-- Recorded data follows --

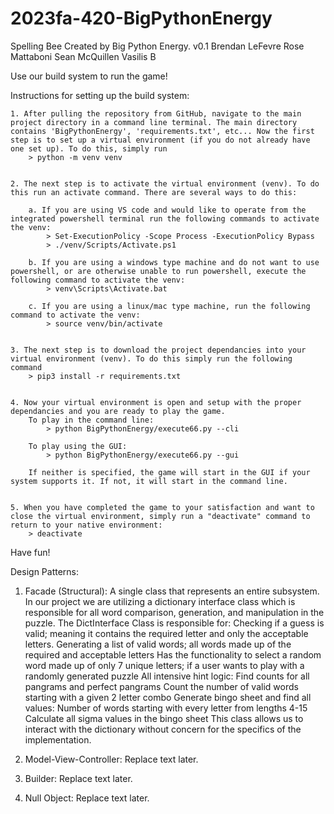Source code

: # 2023fa-420-BigPythonEnergy
Spelling Bee Created by Big Python Energy.
v0.1
Brendan LeFevre
Rose Mattaboni
Sean McQuillen
Vasilis B

Use our build system to run the game!

Instructions for setting up the build system:

    1. After pulling the repository from GitHub, navigate to the main project directory in a command line terminal. The main directory contains 'BigPythonEnergy', 'requirements.txt', etc... Now the first step is to set up a virtual environment (if you do not already have one set up). To do this, simply run
        > python -m venv venv


    2. The next step is to activate the virtual environment (venv). To do this run an activate command. There are several ways to do this:

        a. If you are using VS code and would like to operate from the integrated powershell terminal run the following commands to activate the venv:
            > Set-ExecutionPolicy -Scope Process -ExecutionPolicy Bypass
            > ./venv/Scripts/Activate.ps1

        b. If you are using a windows type machine and do not want to use powershell, or are otherwise unable to run powershell, execute the following command to activate the venv:
            > venv\Scripts\Activate.bat

        c. If you are using a linux/mac type machine, run the following command to activate the venv:
            > source venv/bin/activate


    3. The next step is to download the project dependancies into your virtual environment (venv). To do this simply run the following command
        > pip3 install -r requirements.txt


    4. Now your virtual environment is open and setup with the proper dependancies and you are ready to play the game. 
        To play in the command line:
            > python BigPythonEnergy/execute66.py --cli

        To play using the GUI:
            > python BigPythonEnergy/execute66.py --gui

        If neither is specified, the game will start in the GUI if your system supports it. If not, it will start in the command line.
    

    5. When you have completed the game to your satisfaction and want to close the virtual environment, simply run a "deactivate" command to return to your native environment:
        > deactivate

Have fun!

Design Patterns:

1. Facade (Structural): A single class that represents an entire subsystem. In our project we are utilizing a dictionary interface class which is responsible for all word comparison, generation, and manipulation in the puzzle. The DictInterface Class is responsible for:
    Checking if a guess is valid; meaning it contains the required letter and only the acceptable letters.
    Generating a list of valid words; all words made up of the required and acceptable letters
    Has the functionality to select a random word made up of only 7 unique letters; if a user wants to play with a randomly generated puzzle
    All intensive hint logic:
        Find counts for all pangrams and perfect pangrams
        Count the number of valid words starting with a given 2 letter combo
        Generate bingo sheet and find all values:
            Number of words starting with every letter from lengths 4-15
            Calculate all sigma values in the bingo sheet
    This class allows us to interact with the dictionary without concern for the specifics of the implementation. 
    
2. Model-View-Controller: Replace text later.

3. Builder: Replace text later.

4. Null Object: Replace text later.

-- Recorded data concluded --

• Assignment
Wherever the string "only" occurs in the records, copy the line it is in.

• Solution below
    Checking if a guess is valid; meaning it contains the required letter and only the acceptable letters.
    Has the functionality to select a random word made up of only 7 unique letters; if a user wants to play with a randomly generated puzzle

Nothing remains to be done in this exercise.